Should I tell her to stop? He wondered. Perhaps I should ask Ray what he thinks. He turned to say something through the curtain as the girl continued to squeeze his thighs.

“Oh wow! Uh,” he heard suddenly from Ray’s side of the curtain. At that moment the girl placed one hand on his most sensitive area and smiled at him.

“Yao bu yao?” she asked. She smiled at him again. Alex froze

“Hey….man, is something weird happening over there?” he heard Ray ask.

“Uh, yes,” Alex replied.

Ray’s face appeared as the curtain parted. He looked down at Alex’s waist and then at Alex.
“Oh, yeah, looks like the same thing that’s going on over here,” he said. The masseuse working on Ray appeared also and said something to Alex’s masseuse. She shrugged and looked a little puzzled.

“What do you think, man? Time to go?” Alex said.

“I think so. I’m not in the mood for a disease,” Ray replied. He jumped off his massage table as Alex did the same. Each grabbed their shirts and threw them on as the girls said something to them. They seemed a little annoyed.

“Kenneth!” Alex called down the row of tables to the one at the end covered by a curtain. There was no answer. A sound of a muffled giggle drifted to them from behind the curtain, however. Alex and Ray looked at each other.

“Okay, let’s just go,” Ray said. Alex followed him down the stairs to the lobby area. They quickly paid the man at the front and hurried out the door, leaving Kenneth behind. When they were out on the street, Ray stopped and looked at Alex without saying anything.

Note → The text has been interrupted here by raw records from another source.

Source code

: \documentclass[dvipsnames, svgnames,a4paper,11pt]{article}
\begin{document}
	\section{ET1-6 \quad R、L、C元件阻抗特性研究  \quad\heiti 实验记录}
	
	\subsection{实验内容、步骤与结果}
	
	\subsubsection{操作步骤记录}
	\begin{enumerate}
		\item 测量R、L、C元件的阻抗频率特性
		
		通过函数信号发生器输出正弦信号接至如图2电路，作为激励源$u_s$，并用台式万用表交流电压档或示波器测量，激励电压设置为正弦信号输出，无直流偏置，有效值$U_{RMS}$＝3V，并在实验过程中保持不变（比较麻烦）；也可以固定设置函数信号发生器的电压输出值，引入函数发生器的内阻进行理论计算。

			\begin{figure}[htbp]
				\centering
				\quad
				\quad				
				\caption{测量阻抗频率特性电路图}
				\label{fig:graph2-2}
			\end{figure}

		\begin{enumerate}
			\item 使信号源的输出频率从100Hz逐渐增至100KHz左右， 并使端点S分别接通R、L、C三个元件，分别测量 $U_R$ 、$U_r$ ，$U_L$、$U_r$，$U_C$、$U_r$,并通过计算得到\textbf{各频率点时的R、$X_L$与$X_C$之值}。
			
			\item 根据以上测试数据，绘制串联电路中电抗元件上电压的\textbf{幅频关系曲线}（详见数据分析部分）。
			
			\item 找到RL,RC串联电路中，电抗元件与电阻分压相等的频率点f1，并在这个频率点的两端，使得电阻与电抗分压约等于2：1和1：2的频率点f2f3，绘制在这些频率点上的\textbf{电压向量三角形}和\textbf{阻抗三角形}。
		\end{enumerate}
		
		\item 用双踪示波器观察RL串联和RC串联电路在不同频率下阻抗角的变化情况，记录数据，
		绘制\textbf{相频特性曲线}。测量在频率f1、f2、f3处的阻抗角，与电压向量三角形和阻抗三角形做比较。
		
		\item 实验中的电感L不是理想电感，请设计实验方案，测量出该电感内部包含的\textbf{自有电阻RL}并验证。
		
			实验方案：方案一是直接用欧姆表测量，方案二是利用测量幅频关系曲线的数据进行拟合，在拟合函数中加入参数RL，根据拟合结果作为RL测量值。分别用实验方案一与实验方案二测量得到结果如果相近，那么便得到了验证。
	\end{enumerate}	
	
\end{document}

“Man,” he finally said. Then they both laughed.

“That’s one of those experiences I’ll always remember and be able to laugh about,” he said with a smile. I shook my head and chuckled. Our cups of coffee had long since become cold.

“That’s pretty crazy man. So what happened to Kenneth?” I leaned back in my chair. The other customers in the coffee shop were gathering up their belongings and I wondered whether it was too late to order another cup.

“I’m not entirely sure since I never brought it up with him again. But I think I can guess,” he laughed. It was the first time I’d seen him laugh that night.